Gertrude Chandler Warner lived in Putnam, in the state of Connecticut. Gertrude Chandler Warner was born in 1890 and died in 1979.
Gertrude Chandler Warner has published or released items in the following series...
Reviews - What do customers think about The Woodshed Mystery (The Boxcar Children Mysteries #7)?
Fantastic May 12, 2007
My daughter loved reading this book. I t was in great shape when we received it also.
An Interesting Mystery Book! Feb 9, 2007
I would recommend this book to a reader who loves reading mystery books. The person who doesn't like mystery books, I would still recommend it to them because after they read it they would love reading mystery books. My thoughts about the protagonist were that they really wanted to solve the mystery about the woodshed. They wanted to know what was wrong with it. They were not afraid to go down and look. I really loved this book because it had mysteries in it and I love reading mystery books.

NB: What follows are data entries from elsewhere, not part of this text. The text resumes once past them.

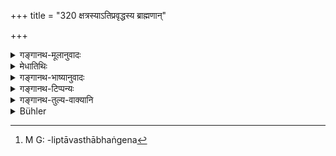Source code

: +++
title = "320 क्षत्रस्याऽतिप्रवृद्धस्य ब्राह्मणान्"

+++

<details><summary>गङ्गानथ-मूलानुवादः</summary>

When the Kṣatriya shall become too over-bearing in every way towards Brāhmaṇas, the Brāhmaṇa himself shall be their restraining influence; as the Kṣatriya has his source in the Brāhmaṇa.—320
</details>

<details><summary>मेधातिथिः</summary>

**क्षत्रियस्य ब्राह्मणान् प्रति** बाधितुं प्रवृत्तस्य ब्राह्मणा एव **संनियन्तारः** । श्रीमदावलिप्ता व्यवस्थाभङ्गेन[^७७५] वर्तमानाः क्षत्रिया जपहोमादिशापादिना ब्राह्मणैर् मार्गे व्यवस्थाप्यन्ते । अत्र हेतुः- **क्षत्रं ब्रह्मसंभवम्** । ब्राह्मणजातेः सकाशात् क्षत्रियाणां संभवः । अत्रार्थवाद एवायम् ॥ ९.३२० ॥


[^७७५]:
     M G: -liptāvasthābhaṅgena

_<u>ननु</u> यो यस्योत्पत्तिहेतुर् नासौ तस्य नाशकः । <u>नैवम्</u> ।_
</details>

<details><summary>गङ्गानथ-भाष्यानुवादः</summary>

When a *Kṣatriya* tries to injure a Brāhmaṇa, ho shall be restrained by the *Brāhmaṇas* themselves. Being puffed up through wealth-born arrogance, when *Kṣatriyas* are apt to overstep all bounds of propriety, they are brought back to the right path by *Brāhmaṇas*, through prayers, offerings and curses.

The reason is—‘*Because the Kṣatriya has his source in the Brāhmaṇa*.’ The *Kṣatriyas* were born from the *Brāhmaṇa* caste.

The question arising—“How can one who is the source of another become his destroyer?”—the answer is supplied by the next verse.—(320)
</details>

<details><summary>गङ्गानथ-टिप्पन्यः</summary>

This verse is found in the Mahābhārata 12.78.28.

This verse is quoted in *Vīramitrodaya* (Rājantti, p. 152).
</details>

<details><summary>गङ्गानथ-तुल्य-वाक्यानि</summary>

**(verses 9.313-322)  
**

See Comparative notes for [Verse 9.313].
</details>

<details><summary>Bühler</summary>

320	When the Kshatriyas become in any way overbearing towards the Brahmanas, the Brahmanas themselves shall duly restrain them; for the Kshatriyas sprang from the Brahmanas.
</details>
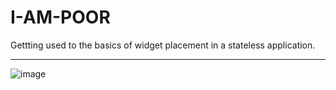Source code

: # I-AM-POOR
Gettting used to the basics of widget placement in a stateless application.



_______________________________________________________________________________________________________________


![image](https://user-images.githubusercontent.com/81343012/174226970-3685eac5-7427-4fcc-9a2c-50846a666ff3.png)

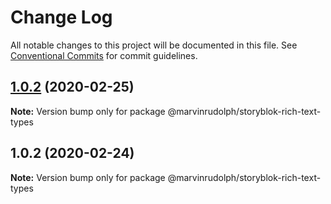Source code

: # Change Log

All notable changes to this project will be documented in this file.
See [Conventional Commits](https://conventionalcommits.org) for commit guidelines.

## [1.0.2](https://github.com/MarvinRudolph/storyblok-rich-text-renderer/compare/@marvinrudolph/storyblok-rich-text-types@1.0.2...@marvinrudolph/storyblok-rich-text-types@1.0.2) (2020-02-25)

**Note:** Version bump only for package @marvinrudolph/storyblok-rich-text-types





## 1.0.2 (2020-02-24)

**Note:** Version bump only for package @marvinrudolph/storyblok-rich-text-types
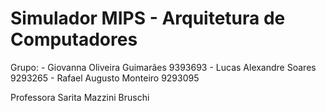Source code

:# Simulador MIPS - Arquitetura de Computadores

Grupo:
	- Giovanna Oliveira Guimarães 	9393693
	- Lucas Alexandre Soares		9293265
	- Rafael Augusto Monteiro		9293095

Professora Sarita Mazzini Bruschi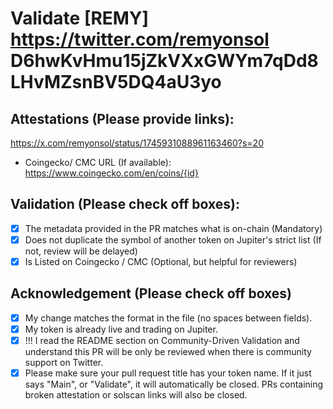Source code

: # Validate [REMY] https://twitter.com/remyonsol D6hwKvHmu15jZkVXxGWYm7qDd8LHvMZsnBV5DQ4aU3yo

## Attestations (Please provide links):
https://x.com/remyonsol/status/1745931088961163460?s=20
- Coingecko/ CMC URL (If available): https://www.coingecko.com/en/coins/{id}

## Validation (Please check off boxes):
- [x] The metadata provided in the PR matches what is on-chain (Mandatory)
- [x] Does not duplicate the symbol of another token on Jupiter's strict list (If not, review will be delayed)
- [x] Is Listed on Coingecko / CMC (Optional, but helpful for reviewers)  

## Acknowledgement (Please check off boxes)
- [x] My change matches the format in the file (no spaces between fields).
- [x] My token is already live and trading on Jupiter.
- [x] !!! I read the README section on Community-Driven Validation and understand this PR will be only be reviewed when there is community support on Twitter.
- [x] Please make sure your pull request title has your token name. If it just says "Main", or "Validate", it will automatically be closed. PRs containing broken attestation or solscan links will also be closed.
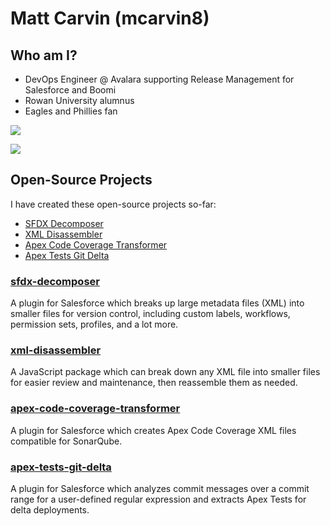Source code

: # Matt Carvin (mcarvin8)

## Who am I?

- DevOps Engineer @ Avalara supporting Release Management for Salesforce and Boomi
- Rowan University alumnus
- Eagles and Phillies fan

[![](https://img.shields.io/badge/LinkedIn-0077B5?style=for-the-badge&logo=linkedin&logoColor=white)](https://www.linkedin.com/in/matthew-carvin)

[![](https://raw.githubusercontent.com/npm/logos/master/npm%20square/n-64.png)](https://www.npmjs.com/~mcarvin)

## Open-Source Projects

I have created these open-source projects so-far:

- [SFDX Decomposer](#sfdx-decomposer)
- [XML Disassembler](#xml-disassembler)
- [Apex Code Coverage Transformer](#apex-code-coverage-transformer)
- [Apex Tests Git Delta](#apex-tests-git-delta)

### [sfdx-decomposer](https://github.com/mcarvin8/sfdx-decomposer-plugin)

A plugin for Salesforce which breaks up large metadata files (XML) into smaller files for version control, including custom labels, workflows, permission sets, profiles, and a lot more.

### [xml-disassembler](https://github.com/mcarvin8/xml-disassembler)

A JavaScript package which can break down any XML file into smaller files for easier review and maintenance, then reassemble them as needed.

### [apex-code-coverage-transformer](https://github.com/mcarvin8/apex-code-coverage-transformer)

A plugin for Salesforce which creates Apex Code Coverage XML files compatible for SonarQube.

### [apex-tests-git-delta](https://github.com/mcarvin8/sfdx-decomposer-plugin)

A plugin for Salesforce which analyzes commit messages over a commit range for a user-defined regular expression and extracts Apex Tests for delta deployments.
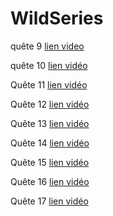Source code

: # WildSeries

quête 9  [lien video](https://www.loom.com/share/e989d5b09cb14e9fb323a97d56d44029)

quête 10  [lien vidéo](https://www.loom.com/share/f5beb15a23a041db886d5ee0a9377877)

Quête 11 [lien vidéo](https://www.loom.com/share/3e86212c9a6a4657ad00fa63a8530b17)

Quête 12 [lien vidéo](https://www.loom.com/share/75c97d1e5c2946ca96776d5e880650fc)

Quête 13 [lien vidéo](https://www.loom.com/share/f00a2efd4afe4be79cf0ffdab39e687c)

Quête 14 [lien vidéo](https://www.loom.com/share/9063958bea5045bab6c2d2817bdc092e)

Quête 15 [lien vidéo](https://www.loom.com/share/3001ce36ae20411cb713158e598b86f6)

Quête 16 [lien vidéo](https://www.loom.com/share/947e3996f28b478387c488b8b725db04)

Quête 17 [lien vidéo](https://www.loom.com/share/10eec9d598fa4abf97b7be3dc7ef4d61)
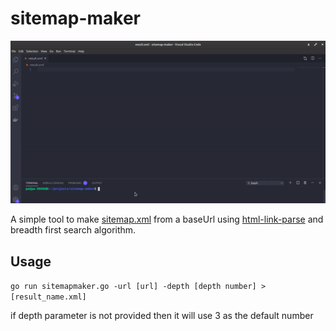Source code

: # sitemap-maker

![](./media/demo.gif)

A simple tool to make [sitemap.xml](https://www.sitemaps.org/protocol.html) from a baseUrl using [html-link-parse](https://github.com/ap-pauloafonso/html-link-parse) and breadth first search algorithm.



## Usage
`go run sitemapmaker.go -url [url] -depth [depth number] > [result_name.xml]`

if depth parameter is not provided then it will use 3 as the default number




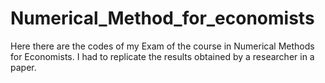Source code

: # Numerical_Method_for_economists
Here there are the codes of my Exam of the course in  Numerical Methods for Economists. 
I had to replicate the results obtained by a researcher in a paper.
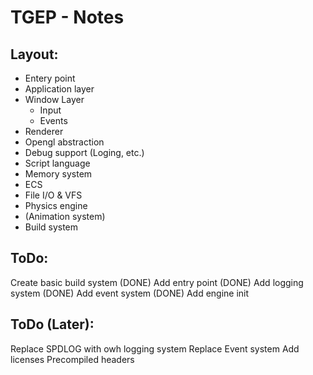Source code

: # TGEP - Notes

## Layout:

- Entery point
- Application layer
- Window Layer
    - Input
    - Events
- Renderer 
- Opengl abstraction
- Debug support (Loging, etc.)
- Script language
- Memory system 
- ECS
- File I/O & VFS
- Physics engine 
- (Animation system)
- Build system

## ToDo: 

Create basic build system (DONE)
Add entry point (DONE)
Add logging system (DONE)
Add event system (DONE)
Add engine init


## ToDo (Later):

Replace SPDLOG with owh logging system 
Replace Event system 
Add licenses 
Precompiled headers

One of the best Boxcar Children books Apr 16, 2006
Have read the first eight Boxcar Children books and think this is one of the three best with the other two being The Yellow House Mystery and The Blue Bay Mystery. This book could stand alone although an important character is from The Mystery Ranch book and might be more fun to read after reading that book. This is also the only book of the first eight to have a dedication. The Boxcar Children books are all good reading and can't think of a good reason not to read them in order. With the Box sets 1-4 and 5-8, four books are available for the price of two and a half. I read these books in order and there are references in the books to events and characters in previous books but not enough that the books could not be read out of order or as stand alone books. Gertrude Chandler Warner wrote the Boxcar Children books over a period of many years from the 1940's to the 1970's. She must have enjoyed writing them and that spirit comes through in her books.

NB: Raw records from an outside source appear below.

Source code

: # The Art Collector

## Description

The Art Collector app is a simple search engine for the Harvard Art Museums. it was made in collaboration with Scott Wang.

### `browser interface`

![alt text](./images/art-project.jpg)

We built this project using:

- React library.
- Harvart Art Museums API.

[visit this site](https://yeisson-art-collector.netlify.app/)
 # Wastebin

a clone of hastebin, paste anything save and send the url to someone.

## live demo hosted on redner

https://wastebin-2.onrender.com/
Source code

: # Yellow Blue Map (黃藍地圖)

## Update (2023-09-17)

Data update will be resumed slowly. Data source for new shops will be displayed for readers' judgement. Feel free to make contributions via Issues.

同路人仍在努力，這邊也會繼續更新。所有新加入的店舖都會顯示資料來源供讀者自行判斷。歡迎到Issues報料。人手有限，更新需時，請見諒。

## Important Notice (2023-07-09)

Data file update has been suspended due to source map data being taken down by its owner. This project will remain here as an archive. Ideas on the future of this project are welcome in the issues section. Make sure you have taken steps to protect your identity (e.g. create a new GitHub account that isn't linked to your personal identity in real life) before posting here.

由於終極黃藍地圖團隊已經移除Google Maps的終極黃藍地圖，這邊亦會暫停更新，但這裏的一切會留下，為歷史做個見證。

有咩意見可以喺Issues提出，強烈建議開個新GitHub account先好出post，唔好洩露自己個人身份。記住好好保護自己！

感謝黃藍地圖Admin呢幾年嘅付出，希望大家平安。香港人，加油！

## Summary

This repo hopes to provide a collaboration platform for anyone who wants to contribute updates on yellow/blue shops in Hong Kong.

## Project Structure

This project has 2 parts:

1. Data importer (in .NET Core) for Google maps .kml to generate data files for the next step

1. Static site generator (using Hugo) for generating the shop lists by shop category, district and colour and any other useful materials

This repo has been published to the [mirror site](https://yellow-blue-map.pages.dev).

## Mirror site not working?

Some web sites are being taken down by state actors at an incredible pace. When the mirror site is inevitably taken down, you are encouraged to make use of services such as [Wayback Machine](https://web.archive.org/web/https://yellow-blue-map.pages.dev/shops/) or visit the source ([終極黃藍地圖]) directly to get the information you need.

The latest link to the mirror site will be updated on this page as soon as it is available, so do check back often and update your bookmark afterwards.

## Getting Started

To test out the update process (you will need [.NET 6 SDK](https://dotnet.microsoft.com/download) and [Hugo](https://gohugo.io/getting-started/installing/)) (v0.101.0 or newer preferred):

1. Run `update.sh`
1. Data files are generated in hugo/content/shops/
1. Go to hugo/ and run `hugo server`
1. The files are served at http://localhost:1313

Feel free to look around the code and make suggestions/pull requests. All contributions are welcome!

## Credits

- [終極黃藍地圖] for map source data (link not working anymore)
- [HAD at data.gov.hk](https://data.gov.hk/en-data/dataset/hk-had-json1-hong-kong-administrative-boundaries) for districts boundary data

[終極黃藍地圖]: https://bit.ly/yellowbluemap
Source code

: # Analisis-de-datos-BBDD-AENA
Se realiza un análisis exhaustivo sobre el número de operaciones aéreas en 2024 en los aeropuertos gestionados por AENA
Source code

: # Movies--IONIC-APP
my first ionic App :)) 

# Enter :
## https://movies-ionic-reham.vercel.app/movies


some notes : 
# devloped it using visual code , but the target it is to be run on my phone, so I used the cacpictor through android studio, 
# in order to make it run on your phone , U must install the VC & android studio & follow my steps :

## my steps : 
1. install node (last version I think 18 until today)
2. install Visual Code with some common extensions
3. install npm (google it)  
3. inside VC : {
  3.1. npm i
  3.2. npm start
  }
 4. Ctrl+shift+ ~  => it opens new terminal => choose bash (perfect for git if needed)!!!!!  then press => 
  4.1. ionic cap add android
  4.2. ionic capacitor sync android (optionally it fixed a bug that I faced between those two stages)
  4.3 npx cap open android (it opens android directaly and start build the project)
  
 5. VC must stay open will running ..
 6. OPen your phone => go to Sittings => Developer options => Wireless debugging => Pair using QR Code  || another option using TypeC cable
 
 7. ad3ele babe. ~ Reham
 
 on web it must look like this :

One of my all-time favourite Boxcar Children adventures Sep 28, 2002
Like "Mike's Mystery", this is a mystery with a solid foundation and never once drags.
I first read it when I was about eight and learnt several things I didn't know before. I learned what ammunition meant. It also was my first introduction to any information about the Revolutionary War.
The story takes place primarily on a farm in New England that dates back to the 1700's. Grandfather and Aunt Jane grew up there, and he buys it back for her to live in. But everyone seems to think something is wrong with the house, and the children set out to find out what it is and clear the air of all secrets. And they are pretty sure the woodshed holds an important clue.
Read this book to your children - I am sure they will like it.
the Boxcar Children #7 Mar 1, 2002
Would you think that you would find a trap door in the potato pit in your aunt's basement or in the wood shed in her back yard? Well, the Boxcar Children didn't, but they found the trap doors, they had things from the Revolutionary War! They found strange letters about what was going on in the house during the Revolutionary War! Find out what mysterious things they find!
I think this book is so good because you never know what will happen next, like when the children find the trap door in the woodshed and then they find the trap door in the potato pit! The moral of this story is never play with some thing that isn't yours.